Drones rule, even as the FAA still nails down drone rules. The commercial drone market is predicted to grow from around $550 million in 2014 to over $1 billion by 2022, according to Grand View Research. Average annual growth is predicted to be around 17 percent, with most of the growth coming from government work, followed by agriculture, energy, as well as entertainment and "other." "Other" could be retailers such as Amazon.
Drones remain imperfect, so disrupting the industry with better machines, operating systems, hybrid power supplies and pilots could provide opportunities. And speaking of Uber (I was, earlier), a drone company leases out drones and pilots on demand, and it's just been named one of Fast Company's most innovative companies.
There are two areas of innovation you might consider in the area of food. One is fun, the other is important, and both can be profitable.
First, the fun part. If you can come up with something as popular as bacon, the world is your oyster. Americans are constantly in the hunt for the next food trend — broccoli greens are the new kale (yuck), fake meat is the new meat, artisanal bread is the new ... bread. Be the first to convince people that some crazy "fusion" mashup is delicious. Something insane, like ... like ... root beer potato chips dipped in mayo. I honestly just made that up, and I honestly just Googled it and found this.
Second, the important area of innovation. New processes to improve food safety through handling or manufacturing have become increasingly necessary after the Chipotle E. coli and norovirus scares. Americans want to eat local and eat organic, and when a restaurant is receiving food from a variety of suppliers, ensuring safety becomes more challenging. Or consider Food Analytics, which Inc. magazine calls an emerging industry, where companies develop "smart kitchen products or devices that help with food inventory management.
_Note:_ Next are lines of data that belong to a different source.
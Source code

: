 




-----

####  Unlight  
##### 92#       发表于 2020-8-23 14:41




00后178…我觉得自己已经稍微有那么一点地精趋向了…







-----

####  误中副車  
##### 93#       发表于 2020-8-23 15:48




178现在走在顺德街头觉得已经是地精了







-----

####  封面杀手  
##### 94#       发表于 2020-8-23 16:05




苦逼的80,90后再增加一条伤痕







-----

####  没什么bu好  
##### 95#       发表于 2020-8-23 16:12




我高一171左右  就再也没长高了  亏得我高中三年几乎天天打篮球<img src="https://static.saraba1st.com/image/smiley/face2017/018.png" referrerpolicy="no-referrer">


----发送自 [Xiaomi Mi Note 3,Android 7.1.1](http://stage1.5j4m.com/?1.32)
Because that food truck in Austin needs help figuring out when to replace the BBQ sauce.
The U.S. birth rate is finally on the rise again, and millennials want to make sure their children are superior. Chemical-free diapers, gluten-free baby food, gender-free toys ... all that free isn't free. Just ask Jessica Alba, whose Honest Co. is trying to recover from a Wall Street Journal report claiming her wildly successful company hasn't exactly been honest about every ingredient. The company disputes those charges. In the meantime, database portal Statista predicts the global baby products market could grow to $67 billion next year.
Parenting magazine estimates parents spend almost $50 a week just on diapers, baby food and formula (if you don't breastfeed), or about $2,500 a year. Figure out a better way to build a diaper — or replace the diaper — and parents will beat a path to your business door. Replace the diaper? Do you think Thomas Edison set out to build a better candle? No, he wanted to replace it.
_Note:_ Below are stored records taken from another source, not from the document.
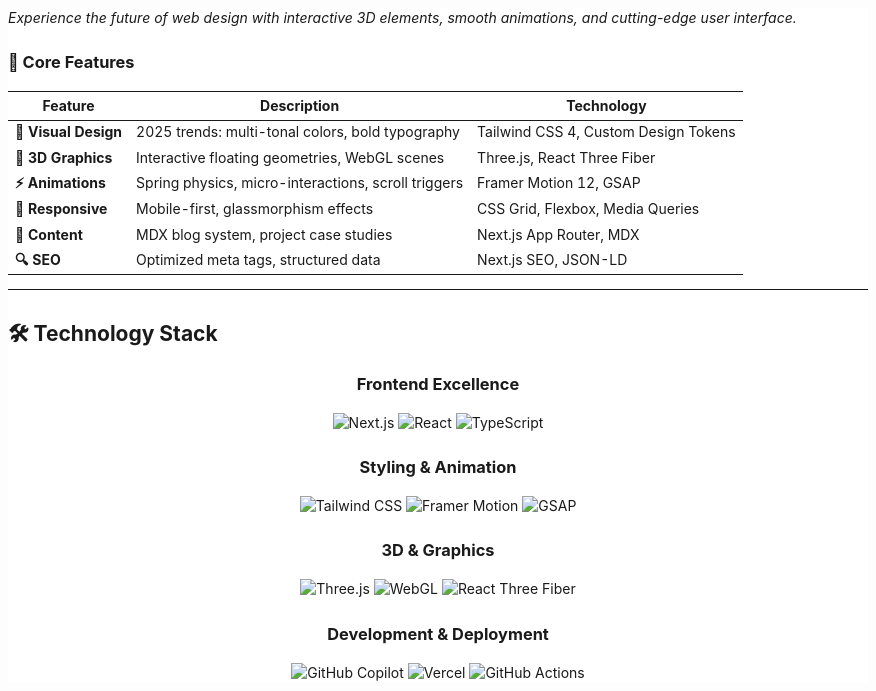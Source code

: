 _Experience the future of web design with interactive 3D elements, smooth animations, and
cutting-edge user interface._

</div>

### **🎯 Core Features**

| Feature              | Description                                         | Technology                           |
| -------------------- | --------------------------------------------------- | ------------------------------------ |
| **🎨 Visual Design** | 2025 trends: multi-tonal colors, bold typography    | Tailwind CSS 4, Custom Design Tokens |
| **🌟 3D Graphics**   | Interactive floating geometries, WebGL scenes       | Three.js, React Three Fiber          |
| **⚡ Animations**    | Spring physics, micro-interactions, scroll triggers | Framer Motion 12, GSAP               |
| **📱 Responsive**    | Mobile-first, glassmorphism effects                 | CSS Grid, Flexbox, Media Queries     |
| **📝 Content**       | MDX blog system, project case studies               | Next.js App Router, MDX              |
| **🔍 SEO**           | Optimized meta tags, structured data                | Next.js SEO, JSON-LD                 |

---

## 🛠️ **Technology Stack**

<div align="center">

### **Frontend Excellence**

![Next.js](https://img.shields.io/badge/Next.js-15.5.2-black?style=flat-square&logo=next.js)
![React](https://img.shields.io/badge/React-19-61DAFB?style=flat-square&logo=react)
![TypeScript](https://img.shields.io/badge/TypeScript-5.0-3178C6?style=flat-square&logo=typescript)

### **Styling & Animation**

![Tailwind CSS](https://img.shields.io/badge/Tailwind_CSS-4.0-06B6D4?style=flat-square&logo=tailwind-css)
![Framer Motion](https://img.shields.io/badge/Framer_Motion-12-FF69B4?style=flat-square&logo=framer)
![GSAP](https://img.shields.io/badge/GSAP-Latest-88CE02?style=flat-square)

### **3D & Graphics**

![Three.js](https://img.shields.io/badge/Three.js-Latest-000000?style=flat-square&logo=three.js)
![WebGL](https://img.shields.io/badge/WebGL-2.0-990000?style=flat-square)
![React Three Fiber](https://img.shields.io/badge/R3F-Latest-61DAFB?style=flat-square)

### **Development & Deployment**

![GitHub Copilot](https://img.shields.io/badge/GitHub_Copilot-Ready-00BFFF?style=flat-square&logo=github)
![Vercel](https://img.shields.io/badge/Vercel-Deploy-000000?style=flat-square&logo=vercel)
![GitHub Actions](https://img.shields.io/badge/GitHub_Actions-CI/CD-2088FF?style=flat-square&logo=github-actions)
Namaste. Just relax for a moment. Close your eyes and envision an island paradise. Better yet, get up and walk around the office for five minutes, then take another five finding a quiet place to regroup. You're welcome. That'll be $100.
Corporate health and wellness is a growing industry, as companies look for ways to keep employees healthier and happier. These upfront costs can save big later on the cost of medical problems and other issues. In-house yoga, team-building exercises, flexible scheduling, start a business which helps other businesses achieve goals of lowering costs and reducing burnout and turnover. IBIS World research estimates the corporate wellness industry is currently worth $8 billion, growing around 5 percent each year but poised for "robust growth."
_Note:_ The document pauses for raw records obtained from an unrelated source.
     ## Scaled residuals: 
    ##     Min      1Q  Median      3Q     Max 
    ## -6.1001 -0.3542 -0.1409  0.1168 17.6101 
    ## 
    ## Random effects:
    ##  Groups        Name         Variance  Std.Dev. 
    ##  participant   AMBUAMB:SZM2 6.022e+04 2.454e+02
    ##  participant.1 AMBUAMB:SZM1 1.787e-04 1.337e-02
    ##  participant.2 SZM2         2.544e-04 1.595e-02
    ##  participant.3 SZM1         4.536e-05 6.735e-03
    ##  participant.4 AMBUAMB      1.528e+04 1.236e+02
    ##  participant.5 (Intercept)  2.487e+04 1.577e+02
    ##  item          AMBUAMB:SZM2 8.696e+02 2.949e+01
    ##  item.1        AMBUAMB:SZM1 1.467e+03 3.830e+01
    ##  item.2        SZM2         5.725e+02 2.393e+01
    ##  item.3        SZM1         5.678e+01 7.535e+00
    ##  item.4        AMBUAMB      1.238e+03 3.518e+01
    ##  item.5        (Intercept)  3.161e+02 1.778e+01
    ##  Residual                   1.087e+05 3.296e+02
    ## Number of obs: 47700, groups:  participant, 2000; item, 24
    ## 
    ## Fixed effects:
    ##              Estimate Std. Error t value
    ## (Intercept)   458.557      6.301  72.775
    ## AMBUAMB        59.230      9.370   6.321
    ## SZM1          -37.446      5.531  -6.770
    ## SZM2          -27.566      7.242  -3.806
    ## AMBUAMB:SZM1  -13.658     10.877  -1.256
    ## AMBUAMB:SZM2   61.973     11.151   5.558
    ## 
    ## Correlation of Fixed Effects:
The "green" house is hot. Environmentally friendly building practices and supplies are becoming a natural part of the American construction industry. The U.S. Green Building Council estimates about 1 in 4 new homes is being built with at least some green building practices. The numbers are similar in the hotel space. The organization — whose mission is to promote environmentally sound building — says "green construction is outpacing that of traditional construction and is poised to create more than 3.3 million U.S. jobs and $190.3 billion in labor earnings by 2018."
It turns out everything can be made "greener." Even brickmaking. A start-up called bioMASON has just raised $1.5 million in new funding as it attempts to perfect and scale a technology which creates bricks using bacteria. CEO Ginger Dosier said bioMASON can "grow" a brick as quickly as using a traditional kiln, keeping millions of tons of carbon out of the air. And it doesn't end there. Dosier told Wired, "We can make bricks that glow in the dark, bricks that absorb pollution, bricks that can change color when wet."
Turning your "green" brick house from red to green? Or have it glow in the dark on Halloween? That is what I call disruptive.